Nov 23, 2013

Koch Was Not Shy About Talking Strategy for Wisconsin Recall

Updated - Every Wisconsin politico remembers the recording made public in 2011 of Scott Walker's gushing over the man Walker thought to be David Koch.

Repulsive in about a dozen ways.

Jack Craver of the Capital Times looked at the transcripts of the Walker-faux Koch conversation and found another repulsive angle: Koch and Walker plotting to use Koch's Americans for Prosperity 501(c)(4) (AFP), illegally I would say, to help out the six Republican state senators who were recalled in 2011.

From the 2011 recording referenced in Craver's piece:
And later Walker hinted at how AFP could protect state senators running for reelection: "(P)articulary in some of these, uh, more swing areas, a lot of these guys are gonna need, they don’t necessarily need ads for them, but they’re gonna need a message out reinforcing why this was a good thing to do for the economy and a good thing to do for the state."

Koch and Walker were right about using AFP to keep GOP control in the Wisconsin senate.

Mal Contends learned last February that David Koch more than hinted, he explicitly took credit for keeping the Wisconsin State Senate in Republican control.

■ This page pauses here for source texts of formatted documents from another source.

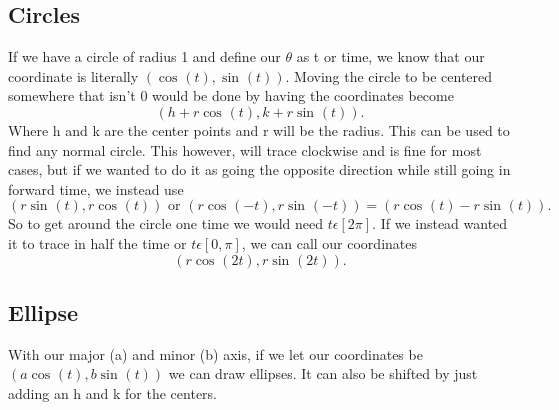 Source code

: \subsection{Circles}%
\label{sub:Circles}
If we have a circle of radius 1 and define our $ \theta $ as t or time, we know that our coordinate is literally $ \left( \cos^{  } \left( t \right) ,\sin^{  } \left( t \right)  \right)  $. Moving the circle to be centered somewhere that isn't 0 would be done by having the coordinates become
\[
\left( h+r\cos^{  } \left( t \right) ,k+r\sin^{  } \left( t \right)  \right)
.\] 
Where h and k are the center points and r will be the radius. This can be used to find any normal circle. This however, will trace clockwise and is fine for most cases, but if we wanted to do it as going the opposite direction while still going in forward time, we instead use 
\[
	\left( r\sin^{  } \left( t \right) , r\cos^{  } \left( t \right)  \right) \text{ or }\left( r\cos^{  } \left( -t \right) ,r\sin^{  } \left( -t \right)  \right) = \left( r\cos^{  } \left( t \right) -r\sin^{  } \left( t \right)  \right) 
.\] 
So to get around the circle one time we would need $ t\epsilon\left[ 2\pi \right]  $. If we instead wanted it to trace in half the time or $ t\epsilon\left[ 0,\pi  \right]  $, we can call our coordinates
\[
	\left( r\cos^{  } \left( 2t \right) ,r\sin^{  } \left( 2t \right)  \right) 
.\] 
\subsection{Ellipse}%
\label{sub:Ellipse}
With our major (a) and minor (b) axis, if we let our coordinates be $ \left( a\cos^{  } \left( t \right) , b\sin^{  } \left( t \right)  \right)  $ we can draw ellipses. It can also be shifted by just adding an h and k for the centers.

In February 2012, a reporter, Stacey Singer, scored a rare interview of Koch for her piece that ran February 18, 2012 in the Palm Beach Press.

Writes Singer:

Asked about his efforts to sway public opinion, Koch acknowledges his group is hard at work in places such as Wisconsin, where Gov. Scott Walker is facing off with public unions and grappling with a likely recall vote.

"We're helping him, as we should. We've gotten pretty good at this over the years," he says. "We've spent a lot of money in Wisconsin. We're going to spend more."

By "we" he says he means Americans for Prosperity, which is spending about $700,000 on an "It's working" television ad buy in the state. It credits Walker's public pension and union overhaul with giving school districts the first surpluses they've seen in years.

Reached at the Press in 2012 after the Koch piece had run, Singer told me (by phone) Koch said, it "was the work our people did, what Americans for Prosperity did and the money spent that enabled them [the Republicans] to keep control in the [Wisconsin state] senate."

The problem with Koch and AFP is that AFP is registered as a non-profit 501(c)(4).

So AFP's electoral politics, electioneering, are explicitly delineated by law, and they are not supposed to act in support or opposition of political candidates.

As noted here regarding Lawrence O'Donnell reporting on 501(c)(4)s:

Lawrence O'Donnell pointed out in May 2013, 501(c)(4)s are by federal statute, supposed to be operated "exclusively for the promotion of social welfare," as O'Donnell cites federal law on non-profit, tax exempt organizations

And this "exclusively" element means  501(c)(4)s cannot be an electoral tool used to elect political candidates for public office.

Section 501(c)(4) of the Internal Revenue Code defines tax-exempt social welfare groups like this:
"Civic leagues or organizations not organized for profit but operated exclusively for the promotion of social welfare." (Evan Puschak, The Last Word with  Lawrence O'Donnell; May 13, 2013)

There have been complaints filed with the IRS and the Wisconsin Government Accountability Board alleging illegal use of tax-exempt status by Koch's group.

Wisconsin awaits word on the response to these complaints. John Doe II may comprise much of this response.

Few believe, and certainly not Koch and Scott Walker, that Americans for Prosperity is exclusively used for the promotion of social welfare.